Bad news for those of us who’ve been rooting for new leadership at the AFL-CIO, as the UAW, one of the crucial remaining swing votes, yesterday endorsed John Sweeney for another term. This leaves little chance of a change in leadership this time around, as Thomas Edsall writes, and is prompting a shift in focus to the next choice the reformers have to make – should they stay or should they go:
While Sweeney, 71, now appears certain to win, the nation’s largest union, the Service Employees International Union, is more likely to follow through on threats to bolt from the AFL-CIO. “The challenge here is to make sure we have a labor movement that can change people’s lives,” said SEIU President Andrew L. Stern, noting that all of his union’s locals are voting on a proposal that would authorize the union to sever its ties to the labor federation…The dissident unions, calling themselves the “Change to Win” coalition, had been counting on the UAW to give them new momentum, and lift the collective membership of their unions to well over 5 million. There are about 13 million members in the 58 unions that make up the AFL-CIO, so it takes unions with a total of 6.5 million members or more to win a leadership fight. At the moment, the dissident unions have just under 5 million members. Stern said beating Sweeney had been a long-shot proposition from the beginning. “It’s always been hard to imagine defeating an incumbent leader,” Stern said. “John Sweeney has probably always had the votes.” Unite Here President John Wilhelm, who was widely viewed as the most likely person to run against Sweeney, contends that winning majority support for restructuring will precede any leadership change. He said he has spent his “entire life in the House of Labor,” but he did not rule out joining Stern and leaving the AFL-CIO.
This a sad development for Americann workers, and it’s a shame that for now, an AFL-CIO guided by a reformist vision of what was the New Unity Partnership and by more inspired leadership has become a much more distant possibility. Hopefully John Sweeney will continue to feel and respond to the pressure to build a federation which leads its member unions to revived power by prioritizing aggressive organizing facilitating effective cooperation, and encouraging tactics which work.
The AFL-CIO, unfortunately, has not been working for a long time, in part because too often its approach has looked more like the narrow approach of the old AFL than the agressive broad-based approach of the CIO. There’s plenty to fear about a potential breakaway from the federation. The kind of union raiding which the reformers have identified as a challenge to labor’s effectiveness could become uglier were some or all of these unions to move outside of the structure of the AFL-CIO. And the red-baiting and purging of early post-war period can be pinned in part on the division between the AFL and the CIO. But that said, the same competition between the federations also sparked a great deal of tremendous organizing which, if not for the CIO’s existence as an independent organization, might very well never have taken place.

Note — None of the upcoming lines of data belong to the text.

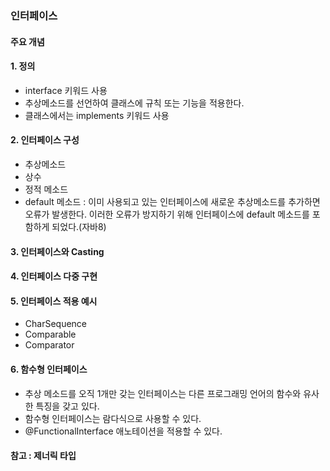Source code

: ### 인터페이스

#### 주요 개념

#### 1. 정의

 * interface 키워드 사용
 * 추상메소드를 선언하여 클래스에 규칙 또는 기능을 적용한다.
 * 클래스에서는 implements 키워드 사용
 
#### 2. 인터페이스 구성
 * 추상메소드
 * 상수
 * 정적 메소드
 * default 메소드 : 이미 사용되고 있는 인터페이스에 새로운 추상메소드를 추가하면 오류가 발생한다. 이러한 오류가 방지하기 위해 인터페이스에 default 메소드를 포함하게 되었다.(자바8)

#### 3. 인터페이스와 Casting
#### 4. 인터페이스 다중 구현
#### 5. 인터페이스 적용 예시
 * CharSequence
 * Comparable
 * Comparator 
#### 6. 함수형 인터페이스
 * 추상 메소드를 오직 1개만 갖는 인터페이스는 다른 프로그래밍 언어의 함수와 유사한 특징을 갖고 있다. 
 * 함수형 인터페이스는 람다식으로 사용할 수 있다.
 * @FunctionalInterface 애노테이션을 적용할 수 있다.

#### 참고 : 제너릭 타입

Unions like SEIU and UNITE HERE have a model which is working, though certainly imperfectly, and it’s a model which has has achieved some impressive successes despite the failure of the federation to effectively serve the functions they’ve rightfully called for it to execute. If pulling out means a renewed ability to marshall resources for maximum efficacy in organizing, to build stronger coalitions with other progressive organizations with shared worldview, to more effectively hold politicians accountable (good cop, bad cop, et al), and to press the AFL-CIO from the outside to reform, it could be more than worthwhile.
The narrow lense through which this has all been read in the Times and Post and such, unfortunately, is “Labor = Democratic Turnout Machine” and ergo “Division in labor = peril for Democrats.” This slant is both short-sighted and wrong-headed. What the Democratic party needs, and should be doing much more to foster, is a reversal of the decline in American union membership. Any change that leads to more effective organizing broadens the Democratic constituency. Internal debate about how to make that happen is certainly healthy; if a split is effective in making union membership a reality for the millions of Americans who want it, then that spells great things for the Democratic party. If it can’t accomplish that, then it’s already a terrible move. But there’s no reason to assume that two federations would be fatally less effective at political turnout than one. The Democratic politicians who really have a reason to be afraid are the ones coasting on their partisan affiliation without keeping promises to American workers. If these newspapers are committed to assessing what a split would mean for the Democratic party, first they’ll need to engage the conversation on what it means for the labor movement.